Dear Most Intelligent Monks:

I have a Perl program that works properly on my ActiveState 5.10.1 Build 1006 (Windows XP) box. I have shown the code and the input/outputs below. It essentially opens a file, goes line by line, and deletes the last comma separated value.

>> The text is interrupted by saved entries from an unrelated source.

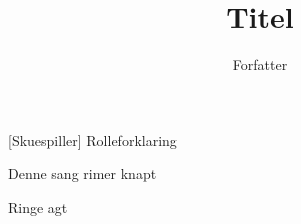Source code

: \documentclass[a4paper,11pt]{article}
\title{Titel}
\author{Forfatter}
\begin{document}
\maketitle

\begin{roles}  
[Skuespiller] Rolleforklaring
\end{roles}

\begin{song}
   Denne sang rimer knapt

   Ringe agt

\end{song}
\end{document}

Example of Input Text File:

dog,cat,horse,bird sheep,cow fish,mouse,rat,tiger,lion

Here is the working Perl Program:

#!/usr/bin/perl -w use strict; #!/usr/local/bin/perl open (MYFILE, 'test2.txt'); while (<MYFILE>) { chomp; $_ =~ s/,(?:"[^"\r\n]*"|[^,\r\n]*)$//m; print "$_\n"; } close (MYFILE);

Would result in this output:

dog,cat,horse sheep fish,mouse,rat,tiger

What I need is for the REGEX used in the program copied below:

$_ =~ s/,(?:"[^"\r\n]*"|[^,\r\n]*)$//m;

to use a backslash (i.e. "\") instead of a comma so that this happens:

Input:

dog\cat\horse\bird sheep\cow fish\mouse\rat\tiger\lion

would give me the following Output:

dog\cat\horse sheep fish\mouse\rat\tiger

I have tried putting in  =~ s/\\((?:"[^"\r\n]*"|[^,\r\n]*)$//m; and it still does not work.

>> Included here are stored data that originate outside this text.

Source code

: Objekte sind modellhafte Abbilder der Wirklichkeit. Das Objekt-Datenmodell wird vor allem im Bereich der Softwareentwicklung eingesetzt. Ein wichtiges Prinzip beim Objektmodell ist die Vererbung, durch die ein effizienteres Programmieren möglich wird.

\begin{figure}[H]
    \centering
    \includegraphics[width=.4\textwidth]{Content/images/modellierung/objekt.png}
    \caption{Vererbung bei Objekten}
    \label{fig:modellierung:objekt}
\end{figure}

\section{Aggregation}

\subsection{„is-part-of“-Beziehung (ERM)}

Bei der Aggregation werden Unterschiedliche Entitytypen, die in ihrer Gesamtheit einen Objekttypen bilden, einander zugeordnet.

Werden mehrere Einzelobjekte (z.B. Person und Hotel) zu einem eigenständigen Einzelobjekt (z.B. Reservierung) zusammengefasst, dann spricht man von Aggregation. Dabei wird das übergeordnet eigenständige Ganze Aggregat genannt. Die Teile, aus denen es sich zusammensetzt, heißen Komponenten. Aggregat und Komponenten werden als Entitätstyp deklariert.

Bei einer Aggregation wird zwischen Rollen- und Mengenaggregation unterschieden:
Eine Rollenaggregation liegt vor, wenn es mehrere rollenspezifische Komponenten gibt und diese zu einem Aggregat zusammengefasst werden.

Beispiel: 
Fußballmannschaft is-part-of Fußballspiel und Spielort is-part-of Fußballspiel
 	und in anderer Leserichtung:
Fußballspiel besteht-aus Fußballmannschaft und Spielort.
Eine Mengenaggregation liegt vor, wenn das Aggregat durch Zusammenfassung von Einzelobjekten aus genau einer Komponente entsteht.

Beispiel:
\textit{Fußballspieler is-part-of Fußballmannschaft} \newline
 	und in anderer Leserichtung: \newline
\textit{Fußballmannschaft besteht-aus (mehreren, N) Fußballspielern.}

I do not want to use different modules like Text::CSV_XS or Text::xSV since I am installing this on multiple Windows machines (Yes I know about CAVA, etc) and think that this should be simple to fix my REGEX to make it work with the backslash "\".

As someone completely undeserving, I most humbly beg your kindly assistance.

Replies are listed 'Best First'.
Re: Need help with regex
by kennethk (Abbot) on Dec 16, 2009 at 19:59 UTC
    The simple fix is to replace all occurrences of commas in your regular expression by escaped backslashes, not just the first, i.e:

    s/\\(?:"[^"\r\n]*"|[^\\\r\n]*)$//m;

    I would also point out that $_ =~ is unnecessary since s/// implicitly binds to the magic variable $_ when you don't provide an explicit binding.

    And you should probably be using Text::CSV with the pure Perl implementation Text::CSV_PP if you don't want to deal with XS on windows. And barring that, split is usually a better substitute.

      Thank you sooooooo much kennethk!!!!

      I will look at Text::CSV_PP. And I will do my best to study harder REGEX!!!